(WHAT YOU NEED TO DO) Please repeat, from the entries that follow, the lines from the one containing "결과를 리턴함 <br>" through the one containing "- 그룹화하는 중간에 데이터 저장을 위한 임시 테이블이 필요할 수 있음" exactly, adding nothing.
= Beginning of Section =
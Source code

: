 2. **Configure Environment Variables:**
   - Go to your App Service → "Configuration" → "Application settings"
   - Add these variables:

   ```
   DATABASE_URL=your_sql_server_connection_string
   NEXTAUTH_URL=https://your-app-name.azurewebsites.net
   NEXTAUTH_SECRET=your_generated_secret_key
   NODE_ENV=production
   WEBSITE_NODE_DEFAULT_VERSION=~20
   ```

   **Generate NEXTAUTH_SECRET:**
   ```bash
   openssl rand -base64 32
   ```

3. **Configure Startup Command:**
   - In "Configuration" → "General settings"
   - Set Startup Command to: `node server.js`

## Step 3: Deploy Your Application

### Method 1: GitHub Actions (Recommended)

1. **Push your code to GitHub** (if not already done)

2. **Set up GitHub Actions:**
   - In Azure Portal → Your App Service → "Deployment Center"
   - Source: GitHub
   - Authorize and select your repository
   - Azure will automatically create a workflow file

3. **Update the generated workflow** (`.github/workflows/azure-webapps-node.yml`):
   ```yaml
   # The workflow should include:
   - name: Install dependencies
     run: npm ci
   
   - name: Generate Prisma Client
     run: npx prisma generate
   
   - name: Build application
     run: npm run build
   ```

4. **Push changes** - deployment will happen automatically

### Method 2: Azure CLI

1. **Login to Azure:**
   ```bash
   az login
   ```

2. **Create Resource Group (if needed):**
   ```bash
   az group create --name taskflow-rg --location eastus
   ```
= End of Section =
= Beginning of Section =
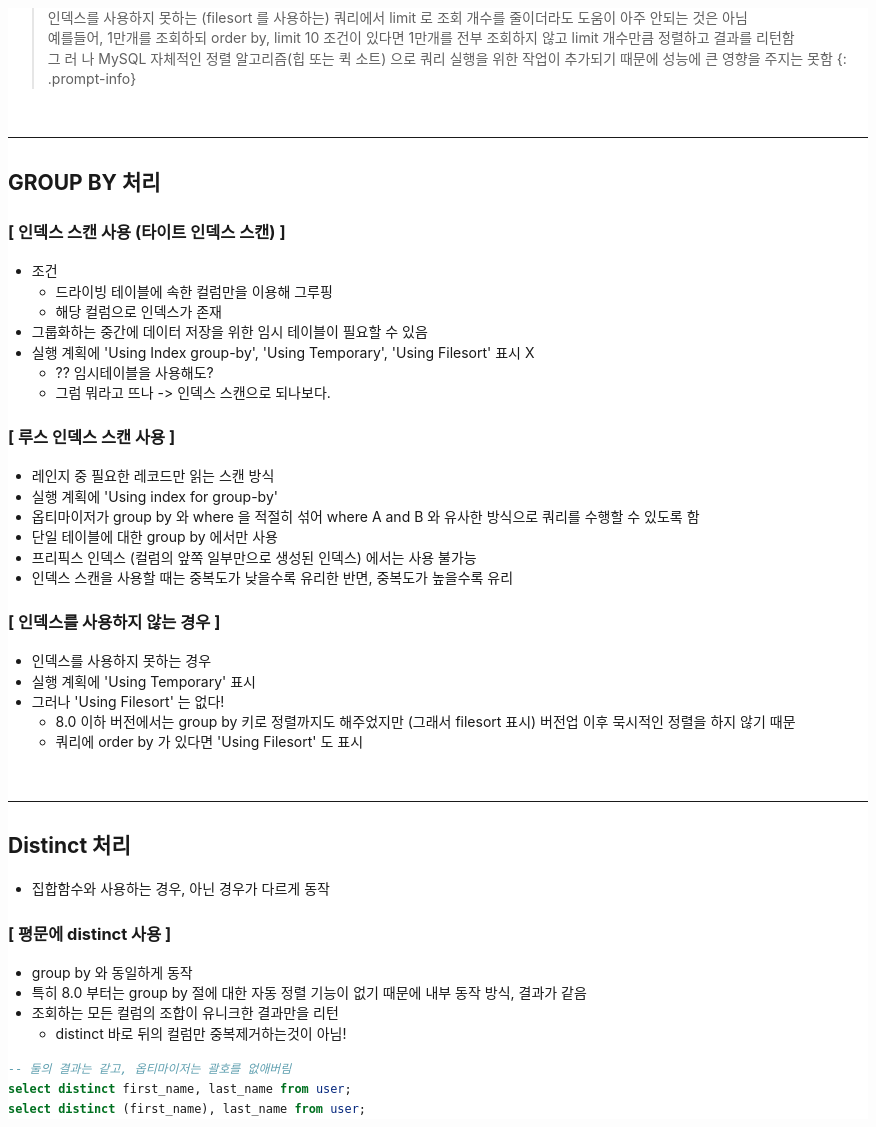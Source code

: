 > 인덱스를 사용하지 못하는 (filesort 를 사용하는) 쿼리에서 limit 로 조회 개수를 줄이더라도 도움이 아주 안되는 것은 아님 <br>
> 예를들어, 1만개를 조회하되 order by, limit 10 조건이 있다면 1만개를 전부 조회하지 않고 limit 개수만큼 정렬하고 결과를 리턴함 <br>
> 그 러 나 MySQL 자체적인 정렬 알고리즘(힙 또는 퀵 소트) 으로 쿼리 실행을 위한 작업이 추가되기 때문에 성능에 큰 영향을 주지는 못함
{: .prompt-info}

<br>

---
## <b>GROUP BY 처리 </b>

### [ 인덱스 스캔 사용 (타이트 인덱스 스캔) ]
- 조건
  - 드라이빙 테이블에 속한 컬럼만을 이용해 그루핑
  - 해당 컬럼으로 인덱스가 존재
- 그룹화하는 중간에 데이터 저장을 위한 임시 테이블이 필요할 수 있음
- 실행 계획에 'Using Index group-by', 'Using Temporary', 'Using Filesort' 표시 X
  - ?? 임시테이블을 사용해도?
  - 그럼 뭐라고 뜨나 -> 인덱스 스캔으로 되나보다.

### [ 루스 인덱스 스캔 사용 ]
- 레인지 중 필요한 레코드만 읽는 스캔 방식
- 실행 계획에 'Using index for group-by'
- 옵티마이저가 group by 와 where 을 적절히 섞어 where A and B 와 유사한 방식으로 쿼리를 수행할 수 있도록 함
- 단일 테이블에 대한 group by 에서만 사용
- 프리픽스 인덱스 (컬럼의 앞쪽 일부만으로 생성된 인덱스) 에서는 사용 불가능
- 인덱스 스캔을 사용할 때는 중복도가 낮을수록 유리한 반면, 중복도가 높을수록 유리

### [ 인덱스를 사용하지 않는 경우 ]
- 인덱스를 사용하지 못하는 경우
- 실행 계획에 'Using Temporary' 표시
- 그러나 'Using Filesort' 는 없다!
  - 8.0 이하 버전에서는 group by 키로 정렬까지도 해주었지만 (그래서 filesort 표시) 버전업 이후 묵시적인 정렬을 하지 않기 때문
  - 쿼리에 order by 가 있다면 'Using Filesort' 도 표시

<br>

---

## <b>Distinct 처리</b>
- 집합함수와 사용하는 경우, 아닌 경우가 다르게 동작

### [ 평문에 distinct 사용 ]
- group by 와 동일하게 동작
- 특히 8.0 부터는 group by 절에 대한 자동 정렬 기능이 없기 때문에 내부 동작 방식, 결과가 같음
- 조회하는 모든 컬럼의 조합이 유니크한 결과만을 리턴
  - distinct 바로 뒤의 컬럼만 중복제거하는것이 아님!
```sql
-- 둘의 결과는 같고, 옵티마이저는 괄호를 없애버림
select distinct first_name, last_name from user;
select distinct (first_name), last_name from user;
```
= End of Section =
= Beginning of Section =
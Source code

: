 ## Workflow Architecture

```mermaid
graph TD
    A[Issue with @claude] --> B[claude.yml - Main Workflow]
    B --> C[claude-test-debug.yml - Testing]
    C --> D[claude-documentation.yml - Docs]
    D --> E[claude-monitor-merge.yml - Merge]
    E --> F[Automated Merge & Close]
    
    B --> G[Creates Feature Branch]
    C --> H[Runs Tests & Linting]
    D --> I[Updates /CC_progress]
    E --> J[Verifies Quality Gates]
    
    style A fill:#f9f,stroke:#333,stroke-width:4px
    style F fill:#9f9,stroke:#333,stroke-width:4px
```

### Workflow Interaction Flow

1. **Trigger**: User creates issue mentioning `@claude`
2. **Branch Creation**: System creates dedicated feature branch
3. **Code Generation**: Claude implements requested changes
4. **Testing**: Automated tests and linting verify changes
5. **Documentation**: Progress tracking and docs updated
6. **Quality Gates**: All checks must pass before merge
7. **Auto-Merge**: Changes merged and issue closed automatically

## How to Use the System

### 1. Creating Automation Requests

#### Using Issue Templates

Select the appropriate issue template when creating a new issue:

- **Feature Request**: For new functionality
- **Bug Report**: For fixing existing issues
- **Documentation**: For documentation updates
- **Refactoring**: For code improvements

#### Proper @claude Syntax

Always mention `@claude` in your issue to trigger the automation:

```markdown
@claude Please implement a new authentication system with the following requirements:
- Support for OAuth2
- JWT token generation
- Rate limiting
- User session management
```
= End of Section =
(ANSWER BOX)
> 예를들어, 1만개를 조회하되 order by, limit 10 조건이 있다면 1만개를 전부 조회하지 않고 limit 개수만큼 정렬하고 결과를 리턴함 <br>
> 그 러 나 MySQL 자체적인 정렬 알고리즘(힙 또는 퀵 소트) 으로 쿼리 실행을 위한 작업이 추가되기 때문에 성능에 큰 영향을 주지는 못함
{: .prompt-info}

<br>

---
## <b>GROUP BY 처리 </b>

### [ 인덱스 스캔 사용 (타이트 인덱스 스캔) ]
- 조건
  - 드라이빙 테이블에 속한 컬럼만을 이용해 그루핑
  - 해당 컬럼으로 인덱스가 존재
- 그룹화하는 중간에 데이터 저장을 위한 임시 테이블이 필요할 수 있음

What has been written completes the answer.